◆ WORK ORDER:
From the entries below, copy each line in which the word "HasProtocol" occurs.

....

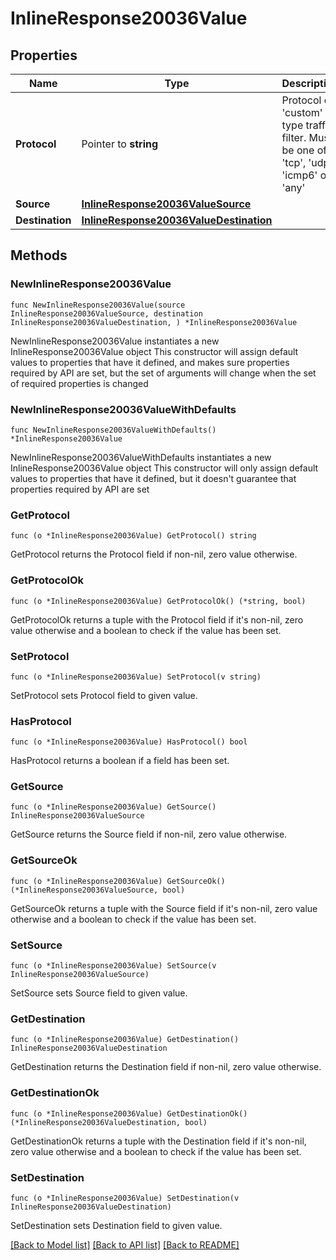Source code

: # InlineResponse20036Value

## Properties

Name | Type | Description | Notes
------------ | ------------- | ------------- | -------------
**Protocol** | Pointer to **string** | Protocol of &#39;custom&#39; type traffic filter. Must be one of: &#39;tcp&#39;, &#39;udp&#39;, &#39;icmp6&#39; or &#39;any&#39; | [optional] 
**Source** | [**InlineResponse20036ValueSource**](InlineResponse20036ValueSource.md) |  | 
**Destination** | [**InlineResponse20036ValueDestination**](InlineResponse20036ValueDestination.md) |  | 

## Methods

### NewInlineResponse20036Value

`func NewInlineResponse20036Value(source InlineResponse20036ValueSource, destination InlineResponse20036ValueDestination, ) *InlineResponse20036Value`

NewInlineResponse20036Value instantiates a new InlineResponse20036Value object
This constructor will assign default values to properties that have it defined,
and makes sure properties required by API are set, but the set of arguments
will change when the set of required properties is changed

### NewInlineResponse20036ValueWithDefaults

`func NewInlineResponse20036ValueWithDefaults() *InlineResponse20036Value`

NewInlineResponse20036ValueWithDefaults instantiates a new InlineResponse20036Value object
This constructor will only assign default values to properties that have it defined,
but it doesn't guarantee that properties required by API are set

### GetProtocol

`func (o *InlineResponse20036Value) GetProtocol() string`

GetProtocol returns the Protocol field if non-nil, zero value otherwise.

### GetProtocolOk

`func (o *InlineResponse20036Value) GetProtocolOk() (*string, bool)`

GetProtocolOk returns a tuple with the Protocol field if it's non-nil, zero value otherwise
and a boolean to check if the value has been set.

### SetProtocol

`func (o *InlineResponse20036Value) SetProtocol(v string)`

SetProtocol sets Protocol field to given value.

### HasProtocol

`func (o *InlineResponse20036Value) HasProtocol() bool`

HasProtocol returns a boolean if a field has been set.

### GetSource

`func (o *InlineResponse20036Value) GetSource() InlineResponse20036ValueSource`

GetSource returns the Source field if non-nil, zero value otherwise.

### GetSourceOk

`func (o *InlineResponse20036Value) GetSourceOk() (*InlineResponse20036ValueSource, bool)`

GetSourceOk returns a tuple with the Source field if it's non-nil, zero value otherwise
and a boolean to check if the value has been set.

### SetSource

`func (o *InlineResponse20036Value) SetSource(v InlineResponse20036ValueSource)`

SetSource sets Source field to given value.


### GetDestination

`func (o *InlineResponse20036Value) GetDestination() InlineResponse20036ValueDestination`

GetDestination returns the Destination field if non-nil, zero value otherwise.

### GetDestinationOk

`func (o *InlineResponse20036Value) GetDestinationOk() (*InlineResponse20036ValueDestination, bool)`

GetDestinationOk returns a tuple with the Destination field if it's non-nil, zero value otherwise
and a boolean to check if the value has been set.

### SetDestination

`func (o *InlineResponse20036Value) SetDestination(v InlineResponse20036ValueDestination)`

SetDestination sets Destination field to given value.



[[Back to Model list]](../README.md#documentation-for-models) [[Back to API list]](../README.md#documentation-for-api-endpoints) [[Back to README]](../README.md)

....

◆ SOLUTION BELOW:
### HasProtocol
`func (o *InlineResponse20036Value) HasProtocol() bool`
HasProtocol returns a boolean if a field has been set.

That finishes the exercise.